Recorded data:
______________________________
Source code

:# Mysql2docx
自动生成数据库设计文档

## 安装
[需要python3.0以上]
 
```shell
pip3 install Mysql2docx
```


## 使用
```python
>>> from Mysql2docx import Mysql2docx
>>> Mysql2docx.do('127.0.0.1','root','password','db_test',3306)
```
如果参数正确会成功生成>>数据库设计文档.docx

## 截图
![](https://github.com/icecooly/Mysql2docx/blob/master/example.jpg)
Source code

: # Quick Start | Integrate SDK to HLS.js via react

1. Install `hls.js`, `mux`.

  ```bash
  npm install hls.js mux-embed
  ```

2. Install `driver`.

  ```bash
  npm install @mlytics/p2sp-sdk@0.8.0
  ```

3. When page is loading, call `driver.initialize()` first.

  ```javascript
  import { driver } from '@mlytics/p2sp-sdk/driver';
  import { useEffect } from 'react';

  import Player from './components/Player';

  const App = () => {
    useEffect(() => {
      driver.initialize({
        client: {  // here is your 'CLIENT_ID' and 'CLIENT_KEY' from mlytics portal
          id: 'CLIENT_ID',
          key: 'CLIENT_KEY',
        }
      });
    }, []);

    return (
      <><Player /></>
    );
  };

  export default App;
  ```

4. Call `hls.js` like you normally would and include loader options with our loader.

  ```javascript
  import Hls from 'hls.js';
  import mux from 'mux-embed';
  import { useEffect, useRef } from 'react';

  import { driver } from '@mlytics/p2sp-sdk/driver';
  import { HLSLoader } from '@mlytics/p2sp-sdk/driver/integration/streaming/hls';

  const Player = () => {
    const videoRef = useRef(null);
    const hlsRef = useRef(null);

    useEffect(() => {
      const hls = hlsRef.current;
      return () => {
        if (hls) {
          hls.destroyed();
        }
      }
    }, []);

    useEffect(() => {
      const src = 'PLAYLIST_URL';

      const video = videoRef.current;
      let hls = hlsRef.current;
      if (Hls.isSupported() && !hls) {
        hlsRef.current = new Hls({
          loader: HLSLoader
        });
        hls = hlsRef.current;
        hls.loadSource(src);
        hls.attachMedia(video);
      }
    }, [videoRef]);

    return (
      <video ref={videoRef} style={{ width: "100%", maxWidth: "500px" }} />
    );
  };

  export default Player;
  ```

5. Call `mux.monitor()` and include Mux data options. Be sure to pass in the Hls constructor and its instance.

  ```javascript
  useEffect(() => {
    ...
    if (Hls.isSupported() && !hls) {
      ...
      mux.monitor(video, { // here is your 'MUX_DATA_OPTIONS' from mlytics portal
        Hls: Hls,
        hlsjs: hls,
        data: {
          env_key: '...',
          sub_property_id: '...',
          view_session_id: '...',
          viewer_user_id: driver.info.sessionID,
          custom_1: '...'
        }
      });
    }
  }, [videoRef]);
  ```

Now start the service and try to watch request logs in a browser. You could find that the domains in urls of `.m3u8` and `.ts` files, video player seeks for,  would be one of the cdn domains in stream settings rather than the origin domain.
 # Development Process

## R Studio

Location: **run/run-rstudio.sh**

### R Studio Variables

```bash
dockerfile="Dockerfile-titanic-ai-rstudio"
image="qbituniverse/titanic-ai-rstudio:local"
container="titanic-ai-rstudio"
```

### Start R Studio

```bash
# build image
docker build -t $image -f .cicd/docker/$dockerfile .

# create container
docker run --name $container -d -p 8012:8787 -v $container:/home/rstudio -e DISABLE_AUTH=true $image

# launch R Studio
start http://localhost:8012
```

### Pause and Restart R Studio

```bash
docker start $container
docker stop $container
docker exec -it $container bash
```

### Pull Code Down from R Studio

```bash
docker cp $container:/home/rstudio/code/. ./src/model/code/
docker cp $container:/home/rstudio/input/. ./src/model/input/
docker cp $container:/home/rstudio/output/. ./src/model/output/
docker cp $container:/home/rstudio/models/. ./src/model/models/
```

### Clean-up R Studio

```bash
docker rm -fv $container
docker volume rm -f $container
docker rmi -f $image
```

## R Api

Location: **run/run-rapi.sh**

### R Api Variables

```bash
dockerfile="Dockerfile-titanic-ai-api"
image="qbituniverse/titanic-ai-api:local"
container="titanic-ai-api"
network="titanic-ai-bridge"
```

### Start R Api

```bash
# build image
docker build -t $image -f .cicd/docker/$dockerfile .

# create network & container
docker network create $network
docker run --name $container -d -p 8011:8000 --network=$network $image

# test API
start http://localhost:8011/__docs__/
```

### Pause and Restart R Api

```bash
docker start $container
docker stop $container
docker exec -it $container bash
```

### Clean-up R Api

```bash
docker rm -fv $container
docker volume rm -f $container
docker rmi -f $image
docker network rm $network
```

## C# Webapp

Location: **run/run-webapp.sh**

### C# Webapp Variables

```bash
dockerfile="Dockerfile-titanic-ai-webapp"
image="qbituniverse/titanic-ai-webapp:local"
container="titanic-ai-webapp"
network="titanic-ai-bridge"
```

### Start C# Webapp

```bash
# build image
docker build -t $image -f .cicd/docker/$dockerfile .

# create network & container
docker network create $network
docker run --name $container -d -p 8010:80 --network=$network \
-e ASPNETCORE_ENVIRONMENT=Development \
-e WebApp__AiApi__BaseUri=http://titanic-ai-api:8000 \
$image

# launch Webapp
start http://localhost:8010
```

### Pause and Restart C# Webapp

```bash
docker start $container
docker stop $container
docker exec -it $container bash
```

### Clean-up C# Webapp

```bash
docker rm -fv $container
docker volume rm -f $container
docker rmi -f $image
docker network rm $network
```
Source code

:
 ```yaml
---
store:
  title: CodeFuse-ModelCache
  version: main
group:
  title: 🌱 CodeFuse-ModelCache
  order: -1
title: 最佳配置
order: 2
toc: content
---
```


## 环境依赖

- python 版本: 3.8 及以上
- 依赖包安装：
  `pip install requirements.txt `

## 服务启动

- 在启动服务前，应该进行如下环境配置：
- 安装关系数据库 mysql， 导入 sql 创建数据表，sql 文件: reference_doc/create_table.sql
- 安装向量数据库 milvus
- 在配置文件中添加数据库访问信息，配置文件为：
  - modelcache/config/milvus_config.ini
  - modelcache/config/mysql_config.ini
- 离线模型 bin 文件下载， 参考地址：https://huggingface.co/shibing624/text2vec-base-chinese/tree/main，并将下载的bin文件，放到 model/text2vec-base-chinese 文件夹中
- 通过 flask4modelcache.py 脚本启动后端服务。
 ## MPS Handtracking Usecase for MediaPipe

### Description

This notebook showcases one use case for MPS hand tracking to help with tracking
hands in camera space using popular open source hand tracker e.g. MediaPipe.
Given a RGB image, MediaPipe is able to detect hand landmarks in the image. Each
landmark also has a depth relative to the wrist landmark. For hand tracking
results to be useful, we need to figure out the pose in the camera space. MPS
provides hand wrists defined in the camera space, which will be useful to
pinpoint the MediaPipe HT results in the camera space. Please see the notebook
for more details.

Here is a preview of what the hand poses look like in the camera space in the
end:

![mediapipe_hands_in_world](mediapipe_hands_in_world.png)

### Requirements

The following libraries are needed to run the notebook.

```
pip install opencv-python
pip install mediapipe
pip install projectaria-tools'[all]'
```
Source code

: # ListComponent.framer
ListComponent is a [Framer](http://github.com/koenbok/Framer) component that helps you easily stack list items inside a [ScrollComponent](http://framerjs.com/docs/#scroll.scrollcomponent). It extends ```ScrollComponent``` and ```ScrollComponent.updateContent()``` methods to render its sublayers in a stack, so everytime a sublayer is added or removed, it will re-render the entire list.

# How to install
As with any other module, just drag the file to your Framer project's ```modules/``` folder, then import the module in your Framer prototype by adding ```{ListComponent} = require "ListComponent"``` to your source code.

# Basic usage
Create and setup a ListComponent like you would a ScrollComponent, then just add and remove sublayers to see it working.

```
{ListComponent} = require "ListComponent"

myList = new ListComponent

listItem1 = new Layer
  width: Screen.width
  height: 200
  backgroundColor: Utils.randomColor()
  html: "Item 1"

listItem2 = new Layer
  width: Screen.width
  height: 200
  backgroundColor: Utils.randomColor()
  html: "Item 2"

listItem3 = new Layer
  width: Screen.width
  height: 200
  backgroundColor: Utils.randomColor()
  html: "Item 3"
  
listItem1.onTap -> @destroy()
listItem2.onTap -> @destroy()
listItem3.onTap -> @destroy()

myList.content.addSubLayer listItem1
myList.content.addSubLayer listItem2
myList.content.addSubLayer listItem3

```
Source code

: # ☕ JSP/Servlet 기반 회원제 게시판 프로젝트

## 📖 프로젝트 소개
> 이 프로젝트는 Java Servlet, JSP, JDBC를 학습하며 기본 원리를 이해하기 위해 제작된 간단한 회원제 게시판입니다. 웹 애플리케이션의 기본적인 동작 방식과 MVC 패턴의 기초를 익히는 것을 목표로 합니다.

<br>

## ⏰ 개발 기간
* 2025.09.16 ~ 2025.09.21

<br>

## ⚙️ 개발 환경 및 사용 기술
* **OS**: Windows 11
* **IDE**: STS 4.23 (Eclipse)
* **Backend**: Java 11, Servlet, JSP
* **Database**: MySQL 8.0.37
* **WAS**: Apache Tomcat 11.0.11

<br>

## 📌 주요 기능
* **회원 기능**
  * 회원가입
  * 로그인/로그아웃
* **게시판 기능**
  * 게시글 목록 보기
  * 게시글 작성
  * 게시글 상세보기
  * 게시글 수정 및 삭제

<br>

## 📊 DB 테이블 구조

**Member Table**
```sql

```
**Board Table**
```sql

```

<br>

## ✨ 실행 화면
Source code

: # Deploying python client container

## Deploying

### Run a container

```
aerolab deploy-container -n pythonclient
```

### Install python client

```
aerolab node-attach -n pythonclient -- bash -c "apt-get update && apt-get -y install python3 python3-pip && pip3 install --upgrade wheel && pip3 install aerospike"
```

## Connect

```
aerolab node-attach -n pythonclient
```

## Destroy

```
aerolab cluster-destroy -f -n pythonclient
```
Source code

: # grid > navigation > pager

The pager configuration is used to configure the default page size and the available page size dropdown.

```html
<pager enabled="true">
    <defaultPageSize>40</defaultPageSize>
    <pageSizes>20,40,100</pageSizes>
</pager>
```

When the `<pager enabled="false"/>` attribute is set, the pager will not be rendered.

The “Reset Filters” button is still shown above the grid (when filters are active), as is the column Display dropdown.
______________________________
=== What to work on ===
Identify the lines above with the word "https". Copy them.

=== Expected answer ===
![](https://github.com/icecooly/Mysql2docx/blob/master/example.jpg)
- 离线模型 bin 文件下载， 参考地址：https://huggingface.co/shibing624/text2vec-base-chinese/tree/main，并将下载的bin文件，放到 model/text2vec-base-chinese 文件夹中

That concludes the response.